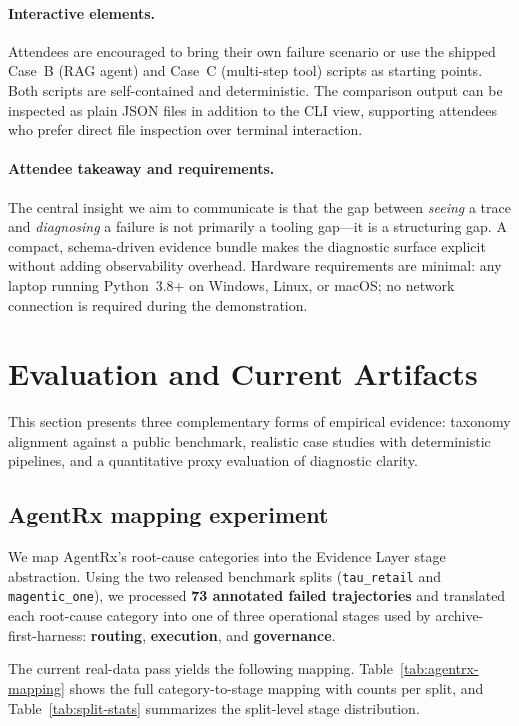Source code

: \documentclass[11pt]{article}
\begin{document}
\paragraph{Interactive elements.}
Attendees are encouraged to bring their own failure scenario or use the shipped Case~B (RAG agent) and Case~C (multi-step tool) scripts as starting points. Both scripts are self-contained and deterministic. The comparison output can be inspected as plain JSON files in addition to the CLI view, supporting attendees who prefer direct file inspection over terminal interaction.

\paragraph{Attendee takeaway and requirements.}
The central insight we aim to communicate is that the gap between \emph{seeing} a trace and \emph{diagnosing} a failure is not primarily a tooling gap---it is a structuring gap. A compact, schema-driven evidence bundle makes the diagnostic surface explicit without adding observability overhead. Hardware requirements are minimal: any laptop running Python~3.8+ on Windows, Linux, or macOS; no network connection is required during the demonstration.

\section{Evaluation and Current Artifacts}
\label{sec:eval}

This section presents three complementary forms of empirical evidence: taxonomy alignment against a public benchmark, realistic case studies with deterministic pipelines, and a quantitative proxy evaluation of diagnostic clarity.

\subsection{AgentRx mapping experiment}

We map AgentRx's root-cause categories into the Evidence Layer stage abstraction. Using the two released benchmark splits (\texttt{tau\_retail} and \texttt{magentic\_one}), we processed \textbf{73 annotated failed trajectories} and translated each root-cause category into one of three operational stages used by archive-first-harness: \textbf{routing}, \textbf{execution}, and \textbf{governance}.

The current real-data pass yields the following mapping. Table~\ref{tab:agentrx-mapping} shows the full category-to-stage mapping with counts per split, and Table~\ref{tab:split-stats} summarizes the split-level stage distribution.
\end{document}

-------

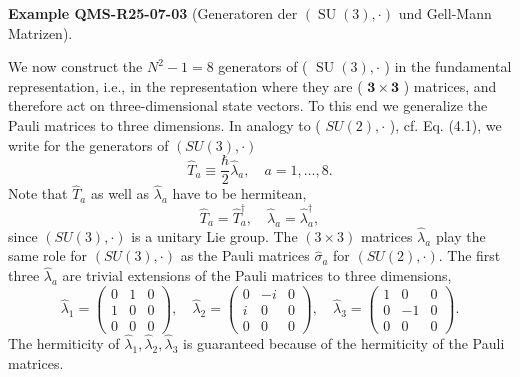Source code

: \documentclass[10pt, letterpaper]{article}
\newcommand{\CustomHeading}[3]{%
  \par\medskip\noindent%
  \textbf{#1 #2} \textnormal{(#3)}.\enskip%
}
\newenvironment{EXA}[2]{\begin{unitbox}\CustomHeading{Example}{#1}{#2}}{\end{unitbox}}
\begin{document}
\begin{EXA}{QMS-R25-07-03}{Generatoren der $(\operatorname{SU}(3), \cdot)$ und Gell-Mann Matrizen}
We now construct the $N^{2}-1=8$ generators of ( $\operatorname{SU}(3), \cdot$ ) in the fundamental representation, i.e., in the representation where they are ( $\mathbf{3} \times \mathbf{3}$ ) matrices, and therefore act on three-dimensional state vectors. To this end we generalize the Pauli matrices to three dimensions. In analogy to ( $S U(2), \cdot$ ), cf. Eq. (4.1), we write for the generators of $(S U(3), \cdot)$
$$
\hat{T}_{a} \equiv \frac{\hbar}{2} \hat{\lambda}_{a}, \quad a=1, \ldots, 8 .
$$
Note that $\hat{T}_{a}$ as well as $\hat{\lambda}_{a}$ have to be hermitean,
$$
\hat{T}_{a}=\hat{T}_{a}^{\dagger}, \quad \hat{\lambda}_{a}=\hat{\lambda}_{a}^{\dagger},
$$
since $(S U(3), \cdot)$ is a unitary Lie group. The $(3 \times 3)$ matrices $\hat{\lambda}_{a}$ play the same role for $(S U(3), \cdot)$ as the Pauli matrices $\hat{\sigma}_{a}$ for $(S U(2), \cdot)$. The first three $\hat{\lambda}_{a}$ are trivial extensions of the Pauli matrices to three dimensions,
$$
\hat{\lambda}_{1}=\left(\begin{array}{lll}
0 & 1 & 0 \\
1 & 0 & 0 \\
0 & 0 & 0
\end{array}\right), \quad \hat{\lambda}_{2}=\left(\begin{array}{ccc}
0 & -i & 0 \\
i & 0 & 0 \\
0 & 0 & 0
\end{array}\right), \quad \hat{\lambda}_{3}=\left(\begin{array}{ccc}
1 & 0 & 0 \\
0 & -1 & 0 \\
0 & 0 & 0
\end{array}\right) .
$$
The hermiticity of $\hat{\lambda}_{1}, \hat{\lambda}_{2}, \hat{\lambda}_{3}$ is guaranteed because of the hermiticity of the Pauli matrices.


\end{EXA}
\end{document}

-------

§ **What the task asks**: Please report every line among the entries that includes "cdot".

§ **Task response**:
\begin{EXA}{QMS-R25-07-03}{Generatoren der $(\operatorname{SU}(3), \cdot)$ und Gell-Mann Matrizen}
We now construct the $N^{2}-1=8$ generators of ( $\operatorname{SU}(3), \cdot$ ) in the fundamental representation, i.e., in the representation where they are ( $\mathbf{3} \times \mathbf{3}$ ) matrices, and therefore act on three-dimensional state vectors. To this end we generalize the Pauli matrices to three dimensions. In analogy to ( $S U(2), \cdot$ ), cf. Eq. (4.1), we write for the generators of $(S U(3), \cdot)$
since $(S U(3), \cdot)$ is a unitary Lie group. The $(3 \times 3)$ matrices $\hat{\lambda}_{a}$ play the same role for $(S U(3), \cdot)$ as the Pauli matrices $\hat{\sigma}_{a}$ for $(S U(2), \cdot)$. The first three $\hat{\lambda}_{a}$ are trivial extensions of the Pauli matrices to three dimensions,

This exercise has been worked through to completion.